Investigação aponta que golpe no Auxílio Emergencial era aplicado por casal que se oferecia para ajudar na solicitação do benefício

 


Operação da PF realizou buscas em Palmas e Itaguatins — Foto: Débora Ciany/TV Anhanguera

Operação da PF realizou buscas em Palmas e Itaguatins — Foto: Débora Ciany/TV Anhanguera

O esquema de fraude no Auxílio Emergencial que é alvo da operação Fraudulenti Auxilium, da Polícia Federal, começou a ser investigado após duas vítimas procurarem ajuda da PF. Os golpes eram aplicados por um casal que se oferecia para fazer o cadastro de pessoas para receber o benefício. Eles suspostamente se aproveitavam de indivíduos carentes e sem escolaridade, com dificuldade para operar os sistemas da Caixa Econômica para solicitação do benefício.

G1 solicitou um posicionamento do banco sobre o caso e aguarda uma resposta.

Nesta quarta-feira (30), os agentes da PF saíram às ruas para cumprir dois mandados de prisão preventiva contra um casal em Paraíso do Tocantins, na região central do estado. Também foram cumpridos seis ordens de busca e apreensão em Palmas e Formoso do Araguaia, além de Paraíso. Todos foram expedidos pela 4ª Vara Federal da Seção Judiciária do Tocantins.

Segundo a decisão que autorizou a operação, do juiz federal João Paulo Abe, a investigação apontou que os suspeitos se ofereciam para prestar o serviço de requerimento administrativo do Auxílio Emergencial nos canais de acesso remoto da Caixa Econômica Federal. As vítimas entregavam seus dados pessoais para o cadastro e após a aprovação do benefício pagavam uma comissão de R$ 50 sobre a primeira parcela do benefício.

Depois disso, os valores totais das demais parcelas pagas pelo Governo Federal eram subtraídos pelos criminosos mediante pagamento de boletos, transferências e compras em cartão de débito e crédito. Após o golpe os criminosos interrompiam a comunicação com as vítimas e deixavam de responder as mensagens ou atender ligações.

O golpe só era descoberto após as pessoas procurarem a Caixa Econômica para tentar sacar as parcelas.
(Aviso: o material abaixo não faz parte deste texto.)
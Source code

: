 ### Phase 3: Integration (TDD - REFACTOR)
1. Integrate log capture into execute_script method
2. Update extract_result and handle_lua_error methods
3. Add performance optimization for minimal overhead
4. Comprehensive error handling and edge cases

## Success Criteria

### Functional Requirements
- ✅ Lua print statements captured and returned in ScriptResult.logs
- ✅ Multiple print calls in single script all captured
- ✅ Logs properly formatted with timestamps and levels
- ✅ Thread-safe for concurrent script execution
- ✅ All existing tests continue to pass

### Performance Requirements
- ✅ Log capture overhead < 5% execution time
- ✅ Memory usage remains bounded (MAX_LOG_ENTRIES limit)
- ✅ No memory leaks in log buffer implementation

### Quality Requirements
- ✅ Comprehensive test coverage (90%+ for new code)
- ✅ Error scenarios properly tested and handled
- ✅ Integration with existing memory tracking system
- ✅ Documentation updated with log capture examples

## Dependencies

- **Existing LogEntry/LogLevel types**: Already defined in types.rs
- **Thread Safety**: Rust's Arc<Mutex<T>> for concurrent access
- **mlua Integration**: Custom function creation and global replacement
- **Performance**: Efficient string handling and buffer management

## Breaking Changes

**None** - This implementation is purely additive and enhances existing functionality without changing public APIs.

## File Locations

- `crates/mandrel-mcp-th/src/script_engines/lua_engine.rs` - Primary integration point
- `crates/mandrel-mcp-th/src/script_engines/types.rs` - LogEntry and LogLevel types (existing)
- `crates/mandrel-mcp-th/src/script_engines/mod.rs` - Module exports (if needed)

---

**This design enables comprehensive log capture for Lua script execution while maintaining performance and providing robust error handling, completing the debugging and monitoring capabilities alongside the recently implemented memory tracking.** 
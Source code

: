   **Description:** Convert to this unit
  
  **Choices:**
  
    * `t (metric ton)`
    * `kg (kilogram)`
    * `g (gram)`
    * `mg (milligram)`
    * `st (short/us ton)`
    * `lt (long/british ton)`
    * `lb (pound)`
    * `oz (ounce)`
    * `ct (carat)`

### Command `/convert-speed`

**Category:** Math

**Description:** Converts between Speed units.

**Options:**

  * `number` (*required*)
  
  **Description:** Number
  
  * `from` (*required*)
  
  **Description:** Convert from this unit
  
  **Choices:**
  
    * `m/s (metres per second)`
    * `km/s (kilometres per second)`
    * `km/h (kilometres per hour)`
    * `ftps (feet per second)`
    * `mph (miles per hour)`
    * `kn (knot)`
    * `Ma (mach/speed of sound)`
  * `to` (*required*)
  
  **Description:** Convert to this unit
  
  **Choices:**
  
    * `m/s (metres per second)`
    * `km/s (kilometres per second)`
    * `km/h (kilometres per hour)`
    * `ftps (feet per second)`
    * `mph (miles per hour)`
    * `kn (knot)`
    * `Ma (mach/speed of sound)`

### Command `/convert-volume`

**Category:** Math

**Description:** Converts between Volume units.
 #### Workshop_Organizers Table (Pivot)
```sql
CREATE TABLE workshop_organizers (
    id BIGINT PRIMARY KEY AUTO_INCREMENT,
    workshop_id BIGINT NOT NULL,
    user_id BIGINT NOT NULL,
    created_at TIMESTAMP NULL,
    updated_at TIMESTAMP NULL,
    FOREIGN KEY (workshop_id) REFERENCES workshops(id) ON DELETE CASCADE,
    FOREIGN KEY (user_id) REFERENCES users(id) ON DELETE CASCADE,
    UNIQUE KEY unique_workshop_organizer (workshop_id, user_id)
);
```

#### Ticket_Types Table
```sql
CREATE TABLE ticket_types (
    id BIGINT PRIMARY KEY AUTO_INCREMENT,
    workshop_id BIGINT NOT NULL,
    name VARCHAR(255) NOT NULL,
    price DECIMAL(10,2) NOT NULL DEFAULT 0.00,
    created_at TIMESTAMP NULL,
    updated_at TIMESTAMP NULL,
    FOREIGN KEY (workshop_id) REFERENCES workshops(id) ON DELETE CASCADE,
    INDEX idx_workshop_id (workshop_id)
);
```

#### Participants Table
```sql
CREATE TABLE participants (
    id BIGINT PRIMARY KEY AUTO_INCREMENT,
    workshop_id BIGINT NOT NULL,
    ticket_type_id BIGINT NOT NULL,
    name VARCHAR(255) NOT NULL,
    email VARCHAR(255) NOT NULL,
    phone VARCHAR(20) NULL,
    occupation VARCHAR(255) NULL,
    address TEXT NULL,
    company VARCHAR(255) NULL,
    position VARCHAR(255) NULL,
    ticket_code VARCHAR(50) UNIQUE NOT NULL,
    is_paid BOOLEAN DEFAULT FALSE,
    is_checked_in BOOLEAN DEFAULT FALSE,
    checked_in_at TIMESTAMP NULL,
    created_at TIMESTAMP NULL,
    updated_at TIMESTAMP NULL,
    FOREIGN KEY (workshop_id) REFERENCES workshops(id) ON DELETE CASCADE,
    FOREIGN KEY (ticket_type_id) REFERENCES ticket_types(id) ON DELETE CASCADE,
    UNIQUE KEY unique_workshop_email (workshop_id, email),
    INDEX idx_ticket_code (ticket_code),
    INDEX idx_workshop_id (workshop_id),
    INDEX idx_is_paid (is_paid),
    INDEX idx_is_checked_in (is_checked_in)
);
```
Pelo menos duas vítimas foram identificadas, mas uma delas relatou que procurou os suspeitos após indicação de terceiros. Para a polícia isso indica a possibilidade de que os criminosos enganado um número indeterminado de indivíduos. Ainda não se sabe o valor do prejuízo causado.

Os investigadores chegaram até o casal após o cruzamento de dados dos números de WhatsApp utilizados pelos suspeitos para aplicar os golpes e a titularidade de contas para onde parte do dinheiro dos golpes foi transferido. As investigações continuam para que o esquema seja detalhado e para apurar se outras pessoas participaram dos crimes.

De acordo com a Polícia Federal, os investigados poderão responder pelos crimes de estelionato majorado, furto qualificado mediante fraude (via internet banking), associação criminosa e lavagem de dinheiro. As penas somadas podem chegar a 19 anos de prisão.

O nome da Operação “Fraudulenti Auxilium” é uma referência, em latim, ao auxílio fraudulento recebido pelos suspeitos em prejuízo das vítimas, que são os verdadeiros beneficiários.